Working together across international lines and different disciplines, took “gumption,” reported Parkinson. Gumption got them off the ground and finding synergies. Then, both put their focus on practical considerations: what project could the students work on together, what separately, and how would they meld? ? Those details, Parkinson noted, took the largest portion of their attention.
In addition to his commitment to international learning, Parkinson has also been a leading member of the USask FYRE: First Year Research Experience faculty. These faculty embed a research project into their first-year level courses, exposing students to the skills and resources needed to imagine and carry out a research project, alongside senior students who work as research coaches.
This winter, Parkinson put the two together: FYRE and COIL. FYRE asks students to complete a research project using the research cycle: develop a research question, investigate the question using the tools of the discipline, and share their findings with others beyond the professor. The research experience developed needed skillsets towards developing and arguing a critical paper, a key component of a narrative literature class.
For the COIL, Parkinson had the USask students go one step further.
In the COIL model, three items are key: an icebreaker event; a collaborative task, where each student contributes; and reflection activities, where students transform their learning into new ways of thinking and understanding. It’s also crucial to have a pre-COIL and post-COIL survey, to gauge the experience.
The collaborative task was particularly interesting, as English students generally work alone. Students from both universities chose an image, then worked to build a story around what they saw in the picture.

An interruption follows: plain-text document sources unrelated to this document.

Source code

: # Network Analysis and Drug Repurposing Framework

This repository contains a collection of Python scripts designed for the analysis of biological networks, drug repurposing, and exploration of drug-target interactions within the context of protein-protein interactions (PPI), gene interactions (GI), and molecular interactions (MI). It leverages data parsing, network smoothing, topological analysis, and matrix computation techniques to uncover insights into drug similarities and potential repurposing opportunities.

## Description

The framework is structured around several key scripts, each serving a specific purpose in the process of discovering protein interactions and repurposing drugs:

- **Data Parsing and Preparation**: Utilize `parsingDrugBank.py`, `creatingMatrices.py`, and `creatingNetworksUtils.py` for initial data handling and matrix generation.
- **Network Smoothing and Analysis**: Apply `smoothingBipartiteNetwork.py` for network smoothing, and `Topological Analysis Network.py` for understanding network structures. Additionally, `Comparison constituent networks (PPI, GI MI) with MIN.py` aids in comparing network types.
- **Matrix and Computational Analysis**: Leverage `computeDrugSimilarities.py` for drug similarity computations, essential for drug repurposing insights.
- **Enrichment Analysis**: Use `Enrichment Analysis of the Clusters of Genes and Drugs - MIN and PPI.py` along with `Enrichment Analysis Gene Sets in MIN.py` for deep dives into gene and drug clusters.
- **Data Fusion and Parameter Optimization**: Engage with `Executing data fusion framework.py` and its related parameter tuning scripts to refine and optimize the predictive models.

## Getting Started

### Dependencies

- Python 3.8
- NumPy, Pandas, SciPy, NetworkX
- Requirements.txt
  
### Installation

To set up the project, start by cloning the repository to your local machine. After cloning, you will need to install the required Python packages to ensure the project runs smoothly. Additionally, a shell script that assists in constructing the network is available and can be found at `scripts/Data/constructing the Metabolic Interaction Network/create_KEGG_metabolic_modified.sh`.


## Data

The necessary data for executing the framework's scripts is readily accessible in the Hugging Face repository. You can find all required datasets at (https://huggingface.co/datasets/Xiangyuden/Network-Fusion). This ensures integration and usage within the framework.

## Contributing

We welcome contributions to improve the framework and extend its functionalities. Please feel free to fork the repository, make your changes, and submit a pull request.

Working collectively to build a narrative with students in Madrid, added a whole new dimension of cultural interpretation, understanding, and assumptions.

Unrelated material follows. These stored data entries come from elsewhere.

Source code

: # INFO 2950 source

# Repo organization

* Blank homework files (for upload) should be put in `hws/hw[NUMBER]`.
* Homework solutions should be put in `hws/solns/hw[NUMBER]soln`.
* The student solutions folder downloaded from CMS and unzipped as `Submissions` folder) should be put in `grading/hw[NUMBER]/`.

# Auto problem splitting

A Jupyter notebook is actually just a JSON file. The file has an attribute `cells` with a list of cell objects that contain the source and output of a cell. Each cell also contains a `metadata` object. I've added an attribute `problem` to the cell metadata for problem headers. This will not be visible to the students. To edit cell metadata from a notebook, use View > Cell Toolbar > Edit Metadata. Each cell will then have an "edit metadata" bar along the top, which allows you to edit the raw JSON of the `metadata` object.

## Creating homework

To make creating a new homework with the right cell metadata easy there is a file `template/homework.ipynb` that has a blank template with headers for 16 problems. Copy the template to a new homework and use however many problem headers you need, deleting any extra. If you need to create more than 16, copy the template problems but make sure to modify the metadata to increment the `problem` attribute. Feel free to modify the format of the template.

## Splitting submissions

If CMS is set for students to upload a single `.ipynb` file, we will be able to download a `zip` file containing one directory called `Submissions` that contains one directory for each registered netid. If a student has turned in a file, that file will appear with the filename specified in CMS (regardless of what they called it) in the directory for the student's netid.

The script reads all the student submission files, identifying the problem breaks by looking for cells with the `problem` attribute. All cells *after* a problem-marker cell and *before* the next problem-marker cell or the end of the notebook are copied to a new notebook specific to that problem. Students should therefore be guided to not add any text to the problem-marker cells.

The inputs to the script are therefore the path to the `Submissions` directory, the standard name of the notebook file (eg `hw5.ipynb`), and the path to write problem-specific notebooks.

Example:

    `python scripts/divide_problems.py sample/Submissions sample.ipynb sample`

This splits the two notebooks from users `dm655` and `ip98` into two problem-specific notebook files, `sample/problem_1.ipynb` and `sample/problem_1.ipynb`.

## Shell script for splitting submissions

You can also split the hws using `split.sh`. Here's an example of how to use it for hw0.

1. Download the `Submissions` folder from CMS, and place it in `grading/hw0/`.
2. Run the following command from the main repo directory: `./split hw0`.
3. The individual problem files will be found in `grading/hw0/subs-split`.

To support the Madrid students in their own podcast learning and practice, USask students created audio recordings with self-reflections on the FYRE and COIL experiences, with thoughts on narrative, research, and the experiences of teamwork across international and online spaces.
The students in Madrid were able to use the raw USask student reflection files to develop podcast recordings, working with audio techniques and honing skills in cutting and reshaping to form new narratives.
It’s one of the strengths of this unique collaboration – students are practicing skillsets of research, reflection and dissemination over and above any specific content learning from classic texts such as Sir Launfal or Oroonoko.
The whole process produced an amazing class journey across two countries. The Madrid student podcasts are available for listening, and the USask Undergraduate Research Initiative caught up with Dr. Parkinson and Aditi Garg to record our own podcast for the Tales and Trials of Research series.
At the request of the GMCTL, USask media services conducted interviews with the course instructors and with students, to capture thoughts on what students and course teachers gained from COIL, and where it could go next. These videos will support other USask and international collaborative professors who might want to follow the COIL model.
[Note: the Undergraduate Research Initiative wishes Dr. David Parkinson all the best as he moves into the next phase of his career: retirement! We will miss you!]